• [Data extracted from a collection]
•••••

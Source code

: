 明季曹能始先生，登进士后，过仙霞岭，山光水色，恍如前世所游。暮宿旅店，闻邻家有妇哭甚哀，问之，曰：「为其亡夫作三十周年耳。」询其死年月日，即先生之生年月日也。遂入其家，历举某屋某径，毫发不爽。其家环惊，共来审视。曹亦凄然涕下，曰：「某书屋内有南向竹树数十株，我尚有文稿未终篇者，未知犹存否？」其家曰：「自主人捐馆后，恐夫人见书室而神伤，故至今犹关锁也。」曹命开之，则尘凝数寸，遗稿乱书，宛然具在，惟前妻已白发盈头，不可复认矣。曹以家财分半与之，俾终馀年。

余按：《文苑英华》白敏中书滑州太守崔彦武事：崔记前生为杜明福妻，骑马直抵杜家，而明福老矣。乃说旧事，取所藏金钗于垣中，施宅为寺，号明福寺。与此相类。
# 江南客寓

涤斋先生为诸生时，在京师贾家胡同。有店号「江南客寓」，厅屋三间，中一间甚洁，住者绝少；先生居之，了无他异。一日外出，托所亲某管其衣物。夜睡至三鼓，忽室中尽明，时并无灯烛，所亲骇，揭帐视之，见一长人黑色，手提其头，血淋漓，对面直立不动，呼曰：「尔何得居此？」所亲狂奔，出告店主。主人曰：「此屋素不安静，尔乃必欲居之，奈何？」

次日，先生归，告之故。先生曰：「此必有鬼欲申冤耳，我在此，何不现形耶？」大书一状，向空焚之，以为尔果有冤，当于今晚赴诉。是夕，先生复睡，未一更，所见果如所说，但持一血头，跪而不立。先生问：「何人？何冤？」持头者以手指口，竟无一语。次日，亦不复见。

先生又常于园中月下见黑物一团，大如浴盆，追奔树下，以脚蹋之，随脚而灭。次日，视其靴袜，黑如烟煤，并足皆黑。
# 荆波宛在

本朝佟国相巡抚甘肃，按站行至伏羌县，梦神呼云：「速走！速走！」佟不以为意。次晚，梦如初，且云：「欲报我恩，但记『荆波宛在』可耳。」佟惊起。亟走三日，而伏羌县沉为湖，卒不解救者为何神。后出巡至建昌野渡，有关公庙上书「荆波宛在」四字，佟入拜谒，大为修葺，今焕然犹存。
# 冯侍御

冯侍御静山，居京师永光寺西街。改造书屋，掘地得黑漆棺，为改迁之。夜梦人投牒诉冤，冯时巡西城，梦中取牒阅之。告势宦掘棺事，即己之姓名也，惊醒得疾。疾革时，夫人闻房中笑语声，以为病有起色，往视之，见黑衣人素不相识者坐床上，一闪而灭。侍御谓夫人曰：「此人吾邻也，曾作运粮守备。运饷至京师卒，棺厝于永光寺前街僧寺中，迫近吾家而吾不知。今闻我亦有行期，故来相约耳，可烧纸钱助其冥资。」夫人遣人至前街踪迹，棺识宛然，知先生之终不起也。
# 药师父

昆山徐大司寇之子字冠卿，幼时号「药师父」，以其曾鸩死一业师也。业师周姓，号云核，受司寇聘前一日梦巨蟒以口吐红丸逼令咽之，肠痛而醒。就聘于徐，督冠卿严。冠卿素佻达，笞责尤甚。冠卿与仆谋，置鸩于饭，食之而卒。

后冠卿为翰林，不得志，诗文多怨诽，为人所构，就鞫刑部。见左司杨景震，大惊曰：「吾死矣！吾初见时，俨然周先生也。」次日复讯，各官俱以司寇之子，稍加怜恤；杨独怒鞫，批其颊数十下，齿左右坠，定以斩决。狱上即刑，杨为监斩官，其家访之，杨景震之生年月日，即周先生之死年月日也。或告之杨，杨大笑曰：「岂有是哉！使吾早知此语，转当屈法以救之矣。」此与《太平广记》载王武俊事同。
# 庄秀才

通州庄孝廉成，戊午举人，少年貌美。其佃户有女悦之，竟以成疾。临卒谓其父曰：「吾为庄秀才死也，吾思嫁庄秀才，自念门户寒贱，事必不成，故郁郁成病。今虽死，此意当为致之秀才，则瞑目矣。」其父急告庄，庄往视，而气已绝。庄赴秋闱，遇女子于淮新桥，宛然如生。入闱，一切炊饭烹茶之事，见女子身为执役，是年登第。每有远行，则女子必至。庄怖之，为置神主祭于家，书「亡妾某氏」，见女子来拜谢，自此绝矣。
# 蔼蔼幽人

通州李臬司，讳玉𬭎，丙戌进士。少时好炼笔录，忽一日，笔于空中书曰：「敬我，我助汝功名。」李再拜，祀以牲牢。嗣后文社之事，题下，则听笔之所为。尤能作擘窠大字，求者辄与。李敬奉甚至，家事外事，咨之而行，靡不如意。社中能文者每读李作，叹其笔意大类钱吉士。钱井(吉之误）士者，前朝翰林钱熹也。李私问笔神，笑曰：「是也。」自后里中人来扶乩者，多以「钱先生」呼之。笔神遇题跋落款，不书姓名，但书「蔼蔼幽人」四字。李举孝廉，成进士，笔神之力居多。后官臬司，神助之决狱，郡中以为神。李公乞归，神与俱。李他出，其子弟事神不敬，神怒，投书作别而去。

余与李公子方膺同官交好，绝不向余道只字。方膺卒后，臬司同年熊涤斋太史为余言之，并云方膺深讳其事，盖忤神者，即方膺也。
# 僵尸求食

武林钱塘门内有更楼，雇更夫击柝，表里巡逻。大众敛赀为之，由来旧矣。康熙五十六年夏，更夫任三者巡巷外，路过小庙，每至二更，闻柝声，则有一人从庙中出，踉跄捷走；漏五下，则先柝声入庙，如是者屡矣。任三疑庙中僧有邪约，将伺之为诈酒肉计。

•••••

• [Problem] The lines above are to be retyped exactly, with none omitted.

• [Output for this exercise]
Source code

: 明季曹能始先生，登进士后，过仙霞岭，山光水色，恍如前世所游。暮宿旅店，闻邻家有妇哭甚哀，问之，曰：「为其亡夫作三十周年耳。」询其死年月日，即先生之生年月日也。遂入其家，历举某屋某径，毫发不爽。其家环惊，共来审视。曹亦凄然涕下，曰：「某书屋内有南向竹树数十株，我尚有文稿未终篇者，未知犹存否？」其家曰：「自主人捐馆后，恐夫人见书室而神伤，故至今犹关锁也。」曹命开之，则尘凝数寸，遗稿乱书，宛然具在，惟前妻已白发盈头，不可复认矣。曹以家财分半与之，俾终馀年。

余按：《文苑英华》白敏中书滑州太守崔彦武事：崔记前生为杜明福妻，骑马直抵杜家，而明福老矣。乃说旧事，取所藏金钗于垣中，施宅为寺，号明福寺。与此相类。
# 江南客寓

涤斋先生为诸生时，在京师贾家胡同。有店号「江南客寓」，厅屋三间，中一间甚洁，住者绝少；先生居之，了无他异。一日外出，托所亲某管其衣物。夜睡至三鼓，忽室中尽明，时并无灯烛，所亲骇，揭帐视之，见一长人黑色，手提其头，血淋漓，对面直立不动，呼曰：「尔何得居此？」所亲狂奔，出告店主。主人曰：「此屋素不安静，尔乃必欲居之，奈何？」

次日，先生归，告之故。先生曰：「此必有鬼欲申冤耳，我在此，何不现形耶？」大书一状，向空焚之，以为尔果有冤，当于今晚赴诉。是夕，先生复睡，未一更，所见果如所说，但持一血头，跪而不立。先生问：「何人？何冤？」持头者以手指口，竟无一语。次日，亦不复见。

先生又常于园中月下见黑物一团，大如浴盆，追奔树下，以脚蹋之，随脚而灭。次日，视其靴袜，黑如烟煤，并足皆黑。
# 荆波宛在

本朝佟国相巡抚甘肃，按站行至伏羌县，梦神呼云：「速走！速走！」佟不以为意。次晚，梦如初，且云：「欲报我恩，但记『荆波宛在』可耳。」佟惊起。亟走三日，而伏羌县沉为湖，卒不解救者为何神。后出巡至建昌野渡，有关公庙上书「荆波宛在」四字，佟入拜谒，大为修葺，今焕然犹存。
# 冯侍御

冯侍御静山，居京师永光寺西街。改造书屋，掘地得黑漆棺，为改迁之。夜梦人投牒诉冤，冯时巡西城，梦中取牒阅之。告势宦掘棺事，即己之姓名也，惊醒得疾。疾革时，夫人闻房中笑语声，以为病有起色，往视之，见黑衣人素不相识者坐床上，一闪而灭。侍御谓夫人曰：「此人吾邻也，曾作运粮守备。运饷至京师卒，棺厝于永光寺前街僧寺中，迫近吾家而吾不知。今闻我亦有行期，故来相约耳，可烧纸钱助其冥资。」夫人遣人至前街踪迹，棺识宛然，知先生之终不起也。
# 药师父

昆山徐大司寇之子字冠卿，幼时号「药师父」，以其曾鸩死一业师也。业师周姓，号云核，受司寇聘前一日梦巨蟒以口吐红丸逼令咽之，肠痛而醒。就聘于徐，督冠卿严。冠卿素佻达，笞责尤甚。冠卿与仆谋，置鸩于饭，食之而卒。

后冠卿为翰林，不得志，诗文多怨诽，为人所构，就鞫刑部。见左司杨景震，大惊曰：「吾死矣！吾初见时，俨然周先生也。」次日复讯，各官俱以司寇之子，稍加怜恤；杨独怒鞫，批其颊数十下，齿左右坠，定以斩决。狱上即刑，杨为监斩官，其家访之，杨景震之生年月日，即周先生之死年月日也。或告之杨，杨大笑曰：「岂有是哉！使吾早知此语，转当屈法以救之矣。」此与《太平广记》载王武俊事同。
# 庄秀才

通州庄孝廉成，戊午举人，少年貌美。其佃户有女悦之，竟以成疾。临卒谓其父曰：「吾为庄秀才死也，吾思嫁庄秀才，自念门户寒贱，事必不成，故郁郁成病。今虽死，此意当为致之秀才，则瞑目矣。」其父急告庄，庄往视，而气已绝。庄赴秋闱，遇女子于淮新桥，宛然如生。入闱，一切炊饭烹茶之事，见女子身为执役，是年登第。每有远行，则女子必至。庄怖之，为置神主祭于家，书「亡妾某氏」，见女子来拜谢，自此绝矣。
# 蔼蔼幽人

通州李臬司，讳玉𬭎，丙戌进士。少时好炼笔录，忽一日，笔于空中书曰：「敬我，我助汝功名。」李再拜，祀以牲牢。嗣后文社之事，题下，则听笔之所为。尤能作擘窠大字，求者辄与。李敬奉甚至，家事外事，咨之而行，靡不如意。社中能文者每读李作，叹其笔意大类钱吉士。钱井(吉之误）士者，前朝翰林钱熹也。李私问笔神，笑曰：「是也。」自后里中人来扶乩者，多以「钱先生」呼之。笔神遇题跋落款，不书姓名，但书「蔼蔼幽人」四字。李举孝廉，成进士，笔神之力居多。后官臬司，神助之决狱，郡中以为神。李公乞归，神与俱。李他出，其子弟事神不敬，神怒，投书作别而去。

余与李公子方膺同官交好，绝不向余道只字。方膺卒后，臬司同年熊涤斋太史为余言之，并云方膺深讳其事，盖忤神者，即方膺也。
# 僵尸求食

武林钱塘门内有更楼，雇更夫击柝，表里巡逻。大众敛赀为之，由来旧矣。康熙五十六年夏，更夫任三者巡巷外，路过小庙，每至二更，闻柝声，则有一人从庙中出，踉跄捷走；漏五下，则先柝声入庙，如是者屡矣。任三疑庙中僧有邪约，将伺之为诈酒肉计。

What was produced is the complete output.